Stored data entries:
★ ★ ★ ★ ★
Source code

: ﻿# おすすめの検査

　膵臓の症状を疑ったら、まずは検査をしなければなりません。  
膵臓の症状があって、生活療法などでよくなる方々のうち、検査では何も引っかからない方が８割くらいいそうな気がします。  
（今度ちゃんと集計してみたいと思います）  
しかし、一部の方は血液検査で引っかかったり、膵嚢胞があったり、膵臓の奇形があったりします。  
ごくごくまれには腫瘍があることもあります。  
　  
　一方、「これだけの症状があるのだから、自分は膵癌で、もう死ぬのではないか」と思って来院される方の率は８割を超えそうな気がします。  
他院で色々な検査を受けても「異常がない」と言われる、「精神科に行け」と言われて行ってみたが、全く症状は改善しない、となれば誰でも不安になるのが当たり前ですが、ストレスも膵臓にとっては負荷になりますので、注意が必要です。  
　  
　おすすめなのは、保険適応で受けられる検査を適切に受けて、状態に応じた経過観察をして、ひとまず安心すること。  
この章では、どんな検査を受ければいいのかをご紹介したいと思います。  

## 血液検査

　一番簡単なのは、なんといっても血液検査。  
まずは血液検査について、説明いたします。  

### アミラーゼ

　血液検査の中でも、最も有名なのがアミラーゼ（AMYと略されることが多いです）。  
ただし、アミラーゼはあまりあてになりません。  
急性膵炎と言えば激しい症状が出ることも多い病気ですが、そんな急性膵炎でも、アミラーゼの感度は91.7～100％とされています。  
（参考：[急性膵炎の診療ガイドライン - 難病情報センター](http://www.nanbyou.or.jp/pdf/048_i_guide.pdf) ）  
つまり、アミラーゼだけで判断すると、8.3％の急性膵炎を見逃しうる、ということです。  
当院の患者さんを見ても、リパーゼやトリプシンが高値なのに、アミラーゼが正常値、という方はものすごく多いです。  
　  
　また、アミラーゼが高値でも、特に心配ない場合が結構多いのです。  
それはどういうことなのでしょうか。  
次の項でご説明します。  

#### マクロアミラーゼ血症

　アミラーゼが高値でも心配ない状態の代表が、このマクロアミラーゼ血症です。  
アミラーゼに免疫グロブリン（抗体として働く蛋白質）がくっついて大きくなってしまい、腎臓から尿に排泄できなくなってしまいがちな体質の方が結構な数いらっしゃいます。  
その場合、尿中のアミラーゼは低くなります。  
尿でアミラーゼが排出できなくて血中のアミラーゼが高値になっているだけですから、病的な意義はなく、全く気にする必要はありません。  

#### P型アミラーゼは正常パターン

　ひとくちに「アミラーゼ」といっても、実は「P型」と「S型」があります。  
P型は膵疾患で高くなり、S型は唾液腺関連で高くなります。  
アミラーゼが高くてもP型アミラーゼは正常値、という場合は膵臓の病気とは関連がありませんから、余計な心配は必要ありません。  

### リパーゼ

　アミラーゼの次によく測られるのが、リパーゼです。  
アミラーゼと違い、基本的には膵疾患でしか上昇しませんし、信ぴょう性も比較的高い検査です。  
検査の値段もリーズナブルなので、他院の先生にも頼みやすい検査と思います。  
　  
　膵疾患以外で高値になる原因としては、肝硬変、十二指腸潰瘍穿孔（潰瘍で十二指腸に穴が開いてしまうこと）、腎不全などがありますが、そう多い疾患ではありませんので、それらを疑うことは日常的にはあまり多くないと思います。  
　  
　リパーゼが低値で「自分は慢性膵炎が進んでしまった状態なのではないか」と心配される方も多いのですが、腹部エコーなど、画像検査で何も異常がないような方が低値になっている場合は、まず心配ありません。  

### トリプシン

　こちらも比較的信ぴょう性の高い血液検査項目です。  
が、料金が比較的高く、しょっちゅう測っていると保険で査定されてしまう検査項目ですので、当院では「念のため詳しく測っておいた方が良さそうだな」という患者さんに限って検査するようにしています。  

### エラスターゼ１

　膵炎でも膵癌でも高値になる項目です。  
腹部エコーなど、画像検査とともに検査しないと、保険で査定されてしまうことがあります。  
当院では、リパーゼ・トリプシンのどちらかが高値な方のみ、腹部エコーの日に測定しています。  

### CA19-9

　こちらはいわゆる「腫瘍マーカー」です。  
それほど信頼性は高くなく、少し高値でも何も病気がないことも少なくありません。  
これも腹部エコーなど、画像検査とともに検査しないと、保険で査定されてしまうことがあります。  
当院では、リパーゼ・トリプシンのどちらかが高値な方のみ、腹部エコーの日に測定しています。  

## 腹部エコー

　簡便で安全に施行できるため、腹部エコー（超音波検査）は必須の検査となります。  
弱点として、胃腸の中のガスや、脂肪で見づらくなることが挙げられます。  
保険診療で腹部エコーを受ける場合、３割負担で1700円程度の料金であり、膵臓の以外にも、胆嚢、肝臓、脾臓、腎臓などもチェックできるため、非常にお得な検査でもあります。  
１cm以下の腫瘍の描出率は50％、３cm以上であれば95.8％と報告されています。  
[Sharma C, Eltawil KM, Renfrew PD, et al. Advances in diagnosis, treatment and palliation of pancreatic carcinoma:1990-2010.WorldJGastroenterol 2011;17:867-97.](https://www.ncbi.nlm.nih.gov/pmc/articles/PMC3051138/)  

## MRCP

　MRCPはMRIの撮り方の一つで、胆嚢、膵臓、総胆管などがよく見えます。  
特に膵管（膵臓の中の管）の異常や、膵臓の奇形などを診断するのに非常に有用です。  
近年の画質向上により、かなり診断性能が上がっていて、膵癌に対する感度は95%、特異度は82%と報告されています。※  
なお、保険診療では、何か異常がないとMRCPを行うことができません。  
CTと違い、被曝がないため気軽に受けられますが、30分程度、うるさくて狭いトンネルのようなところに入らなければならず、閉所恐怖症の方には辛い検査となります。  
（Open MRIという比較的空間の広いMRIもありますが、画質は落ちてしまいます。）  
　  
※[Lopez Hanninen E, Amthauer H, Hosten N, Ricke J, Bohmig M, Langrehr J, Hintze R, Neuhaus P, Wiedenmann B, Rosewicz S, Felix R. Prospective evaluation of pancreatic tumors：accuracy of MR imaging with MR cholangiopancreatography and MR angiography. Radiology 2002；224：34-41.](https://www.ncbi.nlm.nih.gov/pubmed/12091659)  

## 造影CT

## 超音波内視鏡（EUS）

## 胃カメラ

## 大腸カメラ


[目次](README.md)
★ ★ ★ ★ ★
Task to complete
Repeat the records. Match them exactly.

Worked solution
Source code

: ﻿# おすすめの検査

　膵臓の症状を疑ったら、まずは検査をしなければなりません。  
膵臓の症状があって、生活療法などでよくなる方々のうち、検査では何も引っかからない方が８割くらいいそうな気がします。  
（今度ちゃんと集計してみたいと思います）  
しかし、一部の方は血液検査で引っかかったり、膵嚢胞があったり、膵臓の奇形があったりします。  
ごくごくまれには腫瘍があることもあります。  
　  
　一方、「これだけの症状があるのだから、自分は膵癌で、もう死ぬのではないか」と思って来院される方の率は８割を超えそうな気がします。  
他院で色々な検査を受けても「異常がない」と言われる、「精神科に行け」と言われて行ってみたが、全く症状は改善しない、となれば誰でも不安になるのが当たり前ですが、ストレスも膵臓にとっては負荷になりますので、注意が必要です。  
　  
　おすすめなのは、保険適応で受けられる検査を適切に受けて、状態に応じた経過観察をして、ひとまず安心すること。  
この章では、どんな検査を受ければいいのかをご紹介したいと思います。  

## 血液検査

　一番簡単なのは、なんといっても血液検査。  
まずは血液検査について、説明いたします。  

### アミラーゼ

　血液検査の中でも、最も有名なのがアミラーゼ（AMYと略されることが多いです）。  
ただし、アミラーゼはあまりあてになりません。  
急性膵炎と言えば激しい症状が出ることも多い病気ですが、そんな急性膵炎でも、アミラーゼの感度は91.7～100％とされています。  
（参考：[急性膵炎の診療ガイドライン - 難病情報センター](http://www.nanbyou.or.jp/pdf/048_i_guide.pdf) ）  
つまり、アミラーゼだけで判断すると、8.3％の急性膵炎を見逃しうる、ということです。  
当院の患者さんを見ても、リパーゼやトリプシンが高値なのに、アミラーゼが正常値、という方はものすごく多いです。  
　  
　また、アミラーゼが高値でも、特に心配ない場合が結構多いのです。  
それはどういうことなのでしょうか。  
次の項でご説明します。  

#### マクロアミラーゼ血症

　アミラーゼが高値でも心配ない状態の代表が、このマクロアミラーゼ血症です。  
アミラーゼに免疫グロブリン（抗体として働く蛋白質）がくっついて大きくなってしまい、腎臓から尿に排泄できなくなってしまいがちな体質の方が結構な数いらっしゃいます。  
その場合、尿中のアミラーゼは低くなります。  
尿でアミラーゼが排出できなくて血中のアミラーゼが高値になっているだけですから、病的な意義はなく、全く気にする必要はありません。  

#### P型アミラーゼは正常パターン

　ひとくちに「アミラーゼ」といっても、実は「P型」と「S型」があります。  
P型は膵疾患で高くなり、S型は唾液腺関連で高くなります。  
アミラーゼが高くてもP型アミラーゼは正常値、という場合は膵臓の病気とは関連がありませんから、余計な心配は必要ありません。  

### リパーゼ

　アミラーゼの次によく測られるのが、リパーゼです。  
アミラーゼと違い、基本的には膵疾患でしか上昇しませんし、信ぴょう性も比較的高い検査です。  
検査の値段もリーズナブルなので、他院の先生にも頼みやすい検査と思います。  
　  
　膵疾患以外で高値になる原因としては、肝硬変、十二指腸潰瘍穿孔（潰瘍で十二指腸に穴が開いてしまうこと）、腎不全などがありますが、そう多い疾患ではありませんので、それらを疑うことは日常的にはあまり多くないと思います。  
　  
　リパーゼが低値で「自分は慢性膵炎が進んでしまった状態なのではないか」と心配される方も多いのですが、腹部エコーなど、画像検査で何も異常がないような方が低値になっている場合は、まず心配ありません。  

### トリプシン

　こちらも比較的信ぴょう性の高い血液検査項目です。  
が、料金が比較的高く、しょっちゅう測っていると保険で査定されてしまう検査項目ですので、当院では「念のため詳しく測っておいた方が良さそうだな」という患者さんに限って検査するようにしています。  

### エラスターゼ１

　膵炎でも膵癌でも高値になる項目です。  
腹部エコーなど、画像検査とともに検査しないと、保険で査定されてしまうことがあります。  
当院では、リパーゼ・トリプシンのどちらかが高値な方のみ、腹部エコーの日に測定しています。  

### CA19-9

　こちらはいわゆる「腫瘍マーカー」です。  
それほど信頼性は高くなく、少し高値でも何も病気がないことも少なくありません。  
これも腹部エコーなど、画像検査とともに検査しないと、保険で査定されてしまうことがあります。  
当院では、リパーゼ・トリプシンのどちらかが高値な方のみ、腹部エコーの日に測定しています。  

## 腹部エコー

　簡便で安全に施行できるため、腹部エコー（超音波検査）は必須の検査となります。  
弱点として、胃腸の中のガスや、脂肪で見づらくなることが挙げられます。  
保険診療で腹部エコーを受ける場合、３割負担で1700円程度の料金であり、膵臓の以外にも、胆嚢、肝臓、脾臓、腎臓などもチェックできるため、非常にお得な検査でもあります。  
１cm以下の腫瘍の描出率は50％、３cm以上であれば95.8％と報告されています。  
[Sharma C, Eltawil KM, Renfrew PD, et al. Advances in diagnosis, treatment and palliation of pancreatic carcinoma:1990-2010.WorldJGastroenterol 2011;17:867-97.](https://www.ncbi.nlm.nih.gov/pmc/articles/PMC3051138/)  

## MRCP

　MRCPはMRIの撮り方の一つで、胆嚢、膵臓、総胆管などがよく見えます。  
特に膵管（膵臓の中の管）の異常や、膵臓の奇形などを診断するのに非常に有用です。  
近年の画質向上により、かなり診断性能が上がっていて、膵癌に対する感度は95%、特異度は82%と報告されています。※  
なお、保険診療では、何か異常がないとMRCPを行うことができません。  
CTと違い、被曝がないため気軽に受けられますが、30分程度、うるさくて狭いトンネルのようなところに入らなければならず、閉所恐怖症の方には辛い検査となります。  
（Open MRIという比較的空間の広いMRIもありますが、画質は落ちてしまいます。）  
　  
※[Lopez Hanninen E, Amthauer H, Hosten N, Ricke J, Bohmig M, Langrehr J, Hintze R, Neuhaus P, Wiedenmann B, Rosewicz S, Felix R. Prospective evaluation of pancreatic tumors：accuracy of MR imaging with MR cholangiopancreatography and MR angiography. Radiology 2002；224：34-41.](https://www.ncbi.nlm.nih.gov/pubmed/12091659)  

## 造影CT

## 超音波内視鏡（EUS）

## 胃カメラ

## 大腸カメラ


[目次](README.md)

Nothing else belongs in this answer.